Unlike co-stars Sharlto Copley, who plays the maniacally paranoid King Stephan, and Elle Fanning, as the simpering Aurora (apparently, it is too much to ask to have two interesting female characters in one movie), Jolie ingeniously underplays what could have been an unbearably hammy performance.

“Maleficent” is heavy on visual effects. It was directed by first-timer Robert Stromberg, a former VFX artist and supervisor. He’s populated the film with an ensemble of obnoxious CGI fairies and cutesy woodland critters. Not all of them are convincing, but Jolie is the only special effect this movie really needs.

A Million Ways to Die in the West

 A Million Ways to Die in the West
One and a half stars
Rating: R (strong crude and sexual content, language, violence and drug material)
116 minutes

There may be “A Million Ways to Die in the West,” but there are only a handful of jokes hilarious enough to send yer whiskey snortin’ out yer nose, pardner.

Writer-director Seth MacFarlane seems to be on to something by playing this Western parody mostly straight. As the title suggests, the film pokes fun at the often lethal living conditions of the 1800s frontier, but the concept proves limited. This ain’t no “Blazing Saddles.”

At first, the sight of villagers in the tiny Arizona outpost of Old Stump perishing in sudden and random ways — getting squashed by a block of ice or gored by a runaway bull —  is mighty amusing, but the well of laughs quickly runs dry. What’s left is a fairly predictable story about a misfit sheep farmer (played by MacFarlane) who befriends a like-minded, sharp-shootin’ cowgirl (a game Charlize Theron), only to run afoul of her outlaw husband (Liam Neeson).

The film’s gags are just as irreverent, raunchy and politically incorrect as you’d expect from the creator of “Family Guy” and “Ted” and the Oscar’s most controversial host. There’s a running joke involving the town virgin (Giovanni Ribisi) dating the town whore (Sarah Silverman) and Neil Patrick Harris does unspeakable things to a couple of dandy bowler hats, but there is a general dearth of laugh-out-loud moments.
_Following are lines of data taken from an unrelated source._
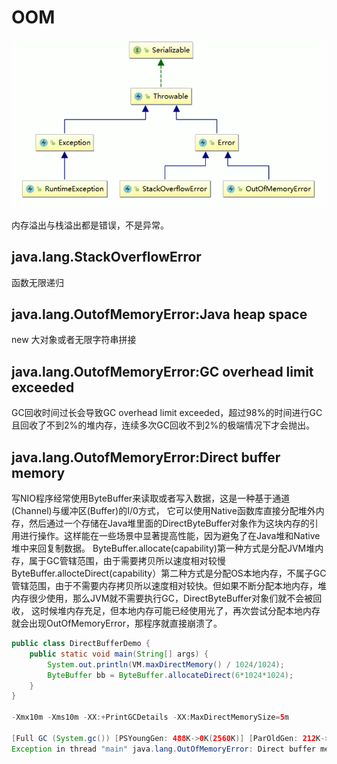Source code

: # OOM

![image-20210523162113761](images/image-20210523162113761.png)

内存溢出与栈溢出都是错误，不是异常。

## java.lang.StackOverflowError

函数无限递归

## java.lang.OutofMemoryError:Java heap space

new 大对象或者无限字符串拼接

## java.lang.OutofMemoryError:GC overhead limit exceeded

GC回收时间过长会导致GC overhead limit exceeded，超过98%的时间进行GC且回收了不到2%的堆内存，连续多次GC回收不到2%的极端情况下才会抛出。

## java.lang.OutofMemoryError:Direct buffer memory

写NIO程序经常使用ByteBuffer来读取或者写入数据，这是一种基于通道(Channel)与缓冲区(Buffer)的I/0方式，
它可以使用Native函数库直接分配堆外内存，然后通过一个存储在Java堆里面的DirectByteBuffer对象作为这块内存的引用进行操作。这样能在一些场景中显著提高性能，因为避兔了在Java堆和Native堆中来回复制数据。
ByteBuffer.allocate(capability)第一种方式是分配JVM堆内存，属于GC管辖范围，由于需要拷贝所以速度相对较慢
ByteBuffer.allocteDirect(capability）第二种方式是分配OS本地内存，不属子GC管辖范围，由于不需要内存拷贝所以速度相对较快。但如果不断分配本地内存，堆内存很少使用，那么JVM就不需要执行GC，DirectByteBuffer对象们就不会被回收，
这时候堆内存充足，但本地内存可能已经使用光了，再次尝试分配本地内存就会出现OutOfMemoryError，那程序就直接崩溃了。

```java
public class DirectBufferDemo {
    public static void main(String[] args) {
        System.out.println(VM.maxDirectMemory() / 1024/1024);
        ByteBuffer bb = ByteBuffer.allocateDirect(6*1024*1024);
    }
}

-Xmx10m -Xms10m -XX:+PrintGCDetails -XX:MaxDirectMemorySize=5m
    
[Full GC (System.gc()) [PSYoungGen: 488K->0K(2560K)] [ParOldGen: 212K->598K(7168K)] 700K->598K(9728K), [Metaspace: 3115K->3115K(1056768K)], 0.0051858 secs] [Times: user=0.00 sys=0.00, real=0.01 secs] 
Exception in thread "main" java.lang.OutOfMemoryError: Direct buffer memory
```



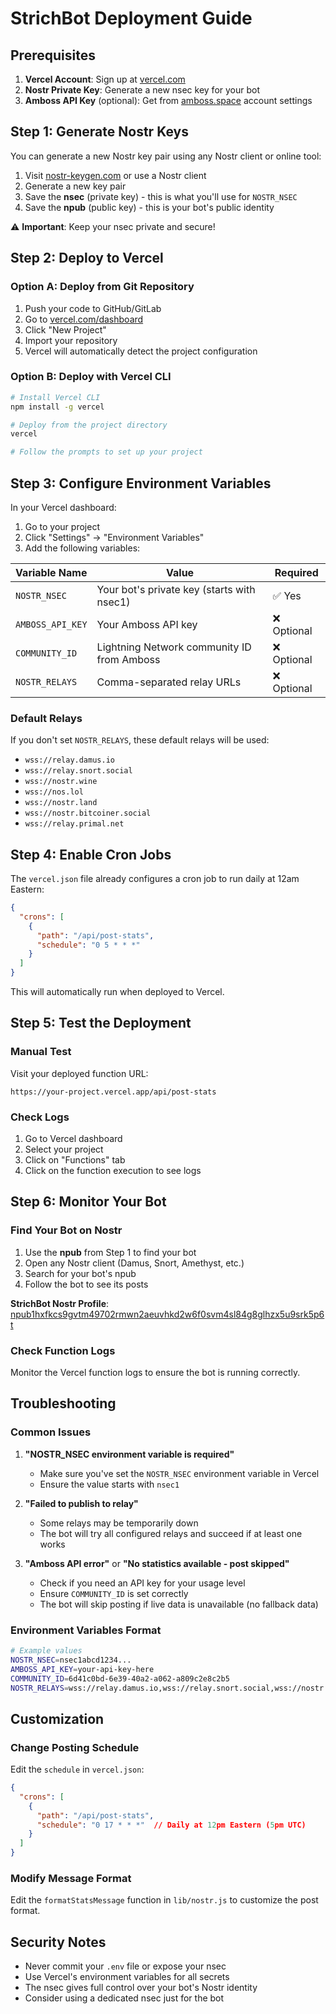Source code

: # StrichBot Deployment Guide

## Prerequisites

1. **Vercel Account**: Sign up at [vercel.com](https://vercel.com)
2. **Nostr Private Key**: Generate a new nsec key for your bot
3. **Amboss API Key** (optional): Get from [amboss.space](https://amboss.space) account settings

## Step 1: Generate Nostr Keys

You can generate a new Nostr key pair using any Nostr client or online tool:

1. Visit [nostr-keygen.com](https://nostr-keygen.com) or use a Nostr client
2. Generate a new key pair
3. Save the **nsec** (private key) - this is what you'll use for `NOSTR_NSEC`
4. Save the **npub** (public key) - this is your bot's public identity

⚠️ **Important**: Keep your nsec private and secure!

## Step 2: Deploy to Vercel

### Option A: Deploy from Git Repository

1. Push your code to GitHub/GitLab
2. Go to [vercel.com/dashboard](https://vercel.com/dashboard)
3. Click "New Project"
4. Import your repository
5. Vercel will automatically detect the project configuration

### Option B: Deploy with Vercel CLI

```bash
# Install Vercel CLI
npm install -g vercel

# Deploy from the project directory
vercel

# Follow the prompts to set up your project
```

## Step 3: Configure Environment Variables

In your Vercel dashboard:

1. Go to your project
2. Click "Settings" → "Environment Variables"
3. Add the following variables:

| Variable Name | Value | Required |
|---------------|-------|----------|
| `NOSTR_NSEC` | Your bot's private key (starts with nsec1) | ✅ Yes |
| `AMBOSS_API_KEY` | Your Amboss API key | ❌ Optional |
| `COMMUNITY_ID` | Lightning Network community ID from Amboss | ❌ Optional |
| `NOSTR_RELAYS` | Comma-separated relay URLs | ❌ Optional |

### Default Relays

If you don't set `NOSTR_RELAYS`, these default relays will be used:
- `wss://relay.damus.io`
- `wss://relay.snort.social`
- `wss://nostr.wine`
- `wss://nos.lol`
- `wss://nostr.land`
- `wss://nostr.bitcoiner.social`
- `wss://relay.primal.net`

## Step 4: Enable Cron Jobs

The `vercel.json` file already configures a cron job to run daily at 12am Eastern:

```json
{
  "crons": [
    {
      "path": "/api/post-stats",
      "schedule": "0 5 * * *"
    }
  ]
}
```

This will automatically run when deployed to Vercel.

## Step 5: Test the Deployment

### Manual Test

Visit your deployed function URL:
```
https://your-project.vercel.app/api/post-stats
```

### Check Logs

1. Go to Vercel dashboard
2. Select your project
3. Click on "Functions" tab
4. Click on the function execution to see logs

## Step 6: Monitor Your Bot

### Find Your Bot on Nostr

1. Use the **npub** from Step 1 to find your bot
2. Open any Nostr client (Damus, Snort, Amethyst, etc.)
3. Search for your bot's npub
4. Follow the bot to see its posts

**StrichBot Nostr Profile**: [npub1hxfkcs9gvtm49702rmwn2aeuvhkd2w6f0svm4sl84g8glhzx5u9srk5p6t](https://jumble.social/users/npub1hxfkcs9gvtm49702rmwn2aeuvhkd2w6f0svm4sl84g8glhzx5u9srk5p6t)

### Check Function Logs

Monitor the Vercel function logs to ensure the bot is running correctly.

## Troubleshooting

### Common Issues

1. **"NOSTR_NSEC environment variable is required"**
   - Make sure you've set the `NOSTR_NSEC` environment variable in Vercel
   - Ensure the value starts with `nsec1`

2. **"Failed to publish to relay"**
   - Some relays may be temporarily down
   - The bot will try all configured relays and succeed if at least one works

3. **"Amboss API error"** or **"No statistics available - post skipped"**
   - Check if you need an API key for your usage level
   - Ensure `COMMUNITY_ID` is set correctly
   - The bot will skip posting if live data is unavailable (no fallback data)

### Environment Variables Format

```bash
# Example values
NOSTR_NSEC=nsec1abcd1234...
AMBOSS_API_KEY=your-api-key-here
COMMUNITY_ID=6d41c0bd-6e39-40a2-a062-a809c2e8c2b5
NOSTR_RELAYS=wss://relay.damus.io,wss://relay.snort.social,wss://nostr.wine,wss://nos.lol,wss://nostr.land,wss://nostr.bitcoiner.social,wss://relay.primal.net
```

## Customization

### Change Posting Schedule

Edit the `schedule` in `vercel.json`:

```json
{
  "crons": [
    {
      "path": "/api/post-stats",
      "schedule": "0 17 * * *"  // Daily at 12pm Eastern (5pm UTC)
    }
  ]
}
```

### Modify Message Format

Edit the `formatStatsMessage` function in `lib/nostr.js` to customize the post format.

## Security Notes

- Never commit your `.env` file or expose your nsec
- Use Vercel's environment variables for all secrets
- The nsec gives full control over your bot's Nostr identity
- Consider using a dedicated nsec just for the bot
Even a moustache-themed dance number doesn’t feel nearly as clever or strange as it should.

There’s a reason MacFarlane doesn’t usually star in his own films. He’s just too smug to play the sarcastic but likable everyman. But the ubiquitous Harris is a hoot as his romantic rival, the preening proprietor of the local moustachery. There’s also a priceless joke that almost makes sitting through this overlong, underwritten comedy worthwhile, at least for “Back to the Future” fans.